== Work instruction ==
When checking the entries below, count every line with the word "Flags", then give only that number.

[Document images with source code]
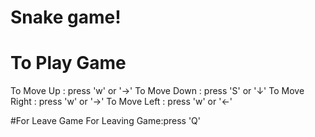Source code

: # Snake game!

# To Play Game
To Move Up :   press 'w' or '->'
To Move Down : press 'S' or  '↓'
To Move Right : press 'w' or '->'
To Move Left :  press 'w' or '<-'

#For Leave Game
For Leaving Game:press 'Q'


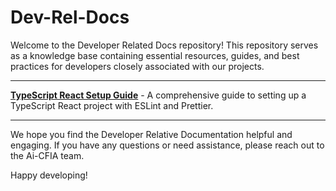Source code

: # Dev-Rel-Docs

Welcome to the Developer Related Docs repository! This repository serves as a knowledge base containing essential resources, guides, and best practices for developers closely associated with our projects.

---

**[TypeScript React Setup Guide](./TypeScript-React-Setup-Guide/REACTSETUP.md)** - A comprehensive guide to setting up a TypeScript React project with ESLint and Prettier.

---

We hope you find the Developer Relative Documentation helpful and engaging. If you have any questions or need assistance, please reach out to the Ai-CFIA team.

Happy developing!
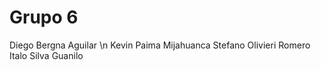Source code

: # Grupo 6
Diego Bergna Aguilar \n
Kevin Paima Mijahuanca
Stefano Olivieri Romero
Italo Silva Guanilo
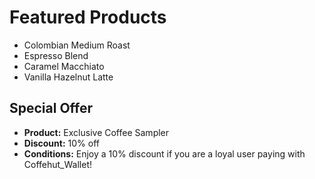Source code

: # Featured Products

- Colombian Medium Roast
- Espresso Blend
- Caramel Macchiato
- Vanilla Hazelnut Latte


## Special Offer

- **Product:** Exclusive Coffee Sampler
- **Discount:** 10% off
- **Conditions:** Enjoy a 10% discount if you are a loyal user paying with Coffehut_Wallet!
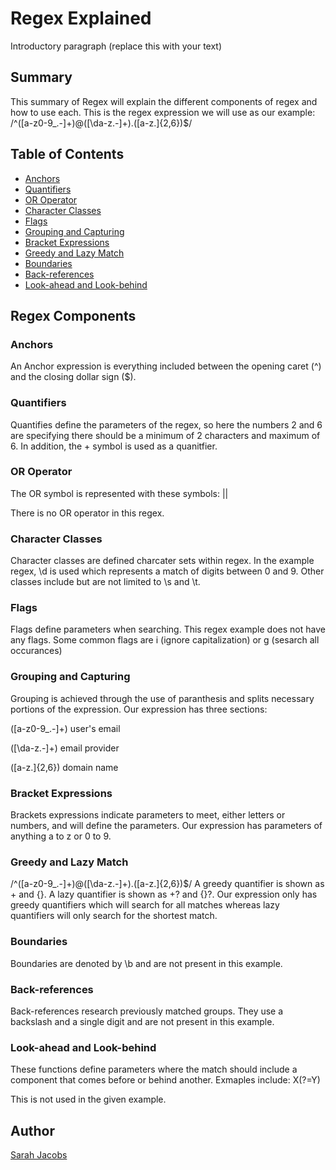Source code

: # Regex Explained

Introductory paragraph (replace this with your text)

## Summary

This summary of Regex will explain the different components of regex and how to use each. This is the regex expression we will use as our example: /^([a-z0-9_.-]+)@([\da-z.-]+).([a-z.]{2,6})$/

## Table of Contents

- [Anchors](#anchors)
- [Quantifiers](#quantifiers)
- [OR Operator](#or-operator)
- [Character Classes](#character-classes)
- [Flags](#flags)
- [Grouping and Capturing](#grouping-and-capturing)
- [Bracket Expressions](#bracket-expressions)
- [Greedy and Lazy Match](#greedy-and-lazy-match)
- [Boundaries](#boundaries)
- [Back-references](#back-references)
- [Look-ahead and Look-behind](#look-ahead-and-look-behind)

## Regex Components

### Anchors
An Anchor expression is everything included between the opening caret (^) and the closing dollar sign ($).

### Quantifiers
Quantifies define the parameters of the regex, so here the numbers 2 and 6 are specifying there should be a minimum of 2 characters and maximum of 6. In addition, the + symbol is used as a quanitfier.


### OR Operator
The OR symbol is represented with these symbols: ||

There is no OR operator in this regex.

### Character Classes
Character classes are defined charcater sets within regex. In the example regex, \d is used which represents a match of digits between 0 and 9. Other classes include but are not limited to \s and \t. 

### Flags
Flags define parameters when searching. This regex example does not have any flags. Some common flags are i (ignore capitalization) or g (sesarch all occurances)

### Grouping and Capturing
Grouping is achieved through the use of paranthesis and splits necessary portions of the expression. Our expression has three sections:

([a-z0-9_.-]+) user's email

([\da-z.-]+) email provider

([a-z.]{2,6}) domain name

### Bracket Expressions
Brackets expressions indicate parameters to meet, either letters or numbers, and will define the parameters. Our expression has parameters of anything a to z or 0 to 9.

### Greedy and Lazy Match
/^([a-z0-9_.-]+)@([\da-z.-]+).([a-z.]{2,6})$/
A greedy quantifier is shown as + and {}. A lazy quantifier is shown as +? and {}?. Our expression only has greedy quantifiers which will search for all matches whereas lazy quantifiers will only search for the shortest match. 

### Boundaries
Boundaries are denoted by \b and are not present in this example.

### Back-references
Back-references research previously matched groups. They use a backslash and a single digit and are not present in this example.

### Look-ahead and Look-behind
These functions define parameters where the match should include a component that comes before or behind another. Exmaples include: X(?=Y) 

This is not used in the given example.

## Author

[Sarah Jacobs](https://github.com/sarahgjacobs)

== Solution to the exercise ==
3